Re: Another proposal for a "split" function to complement "mid"
John Pryce wrote, replying to Vladik's efficiency concerns:
> Earlier discussion suggested a good method to find a split point in [a,b]
> would behave like the arithmetic mean for smallish numbers, and like
> geometric mean for larger numbers of the same sign. asinh is the only
> elementary function that gives a mapping which implements that, being like
> log(x) for x >> 1, like x for |x| small, like -log(-x) for x << -1. That's
> why I chose it. But a function with similar behaviour would do, if it and
> its inverse are cheap to evaluate and guaranteed monotone.
If you want a Level 1 definition, this seems best indeed. But if we loosen
the Level 2 requirement to provide a function with the same overall behaviour,
but otherwise unspecified, the most efficient one at Level 2 works directly
on the binary representation, by flipping some bits and taking the integer
arithmetic mean.

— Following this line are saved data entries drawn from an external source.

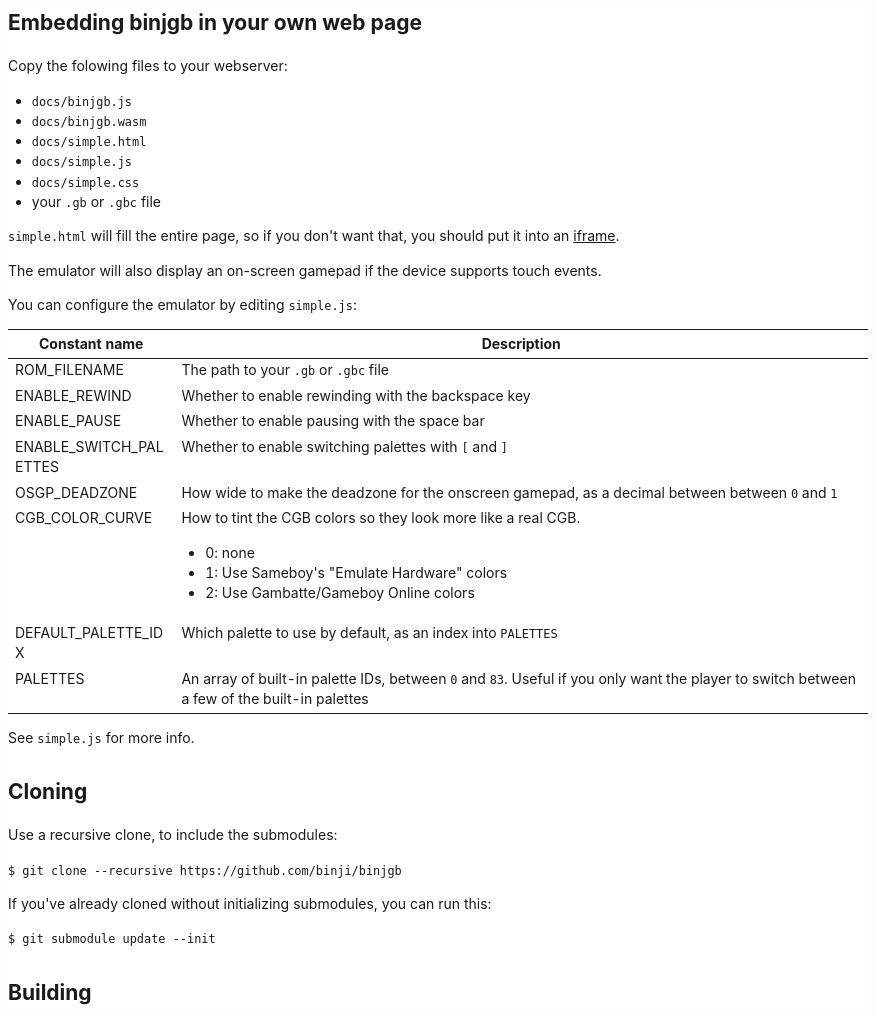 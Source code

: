 ## Embedding binjgb in your own web page

Copy the folowing files to your webserver:
* `docs/binjgb.js`
* `docs/binjgb.wasm`
* `docs/simple.html`
* `docs/simple.js`
* `docs/simple.css`
* your `.gb` or `.gbc` file

`simple.html` will fill the entire page, so if you don't want that, you should put it into an
[iframe](https://developer.mozilla.org/en-US/docs/Web/HTML/Element/iframe).

The emulator will also display an on-screen gamepad if the device supports
touch events.

You can configure the emulator by editing `simple.js`:

| Constant name | Description |
| - | - |
| ROM_FILENAME | The path to your `.gb` or `.gbc` file |
| ENABLE_REWIND | Whether to enable rewinding with the backspace key |
| ENABLE_PAUSE | Whether to enable pausing with the space bar |
| ENABLE_SWITCH_PALETTES | Whether to enable switching palettes with `[` and `]` |
| OSGP_DEADZONE | How wide to make the deadzone for the onscreen gamepad, as a decimal between between `0` and `1` |
| CGB_COLOR_CURVE | How to tint the CGB colors so they look more like a real CGB. <ul><li>0: none</li><li>1: Use Sameboy's "Emulate Hardware" colors</li><li>2: Use Gambatte/Gameboy Online colors</li></ul> |
| DEFAULT_PALETTE_IDX | Which palette to use by default, as an index into `PALETTES` |
| PALETTES | An array of built-in palette IDs, between `0` and `83`. Useful if you only want the player to switch between a few of the built-in palettes |

See `simple.js` for more info.

## Cloning

Use a recursive clone, to include the submodules:

```
$ git clone --recursive https://github.com/binji/binjgb
```

If you've already cloned without initializing submodules, you can run this:

```
$ git submodule update --init
```

## Building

Formally it means converting to sortable, averaging, then
converting back to FP. This would work for DFP as well as for BFP (the DFP
sortable format is a bit more complicated, but still implementable with good
performance -- certainly better than a hyperbolic function).
(You still need the cutoff -- probably L=1 is just fine -- near zero.)
Michel.
P.S. I can imagine cases that work around poles where a cutoff is NOT
desired, and one wants to split geometrically all the way.
---Sent: 2012-03-18 23:13:29 UTC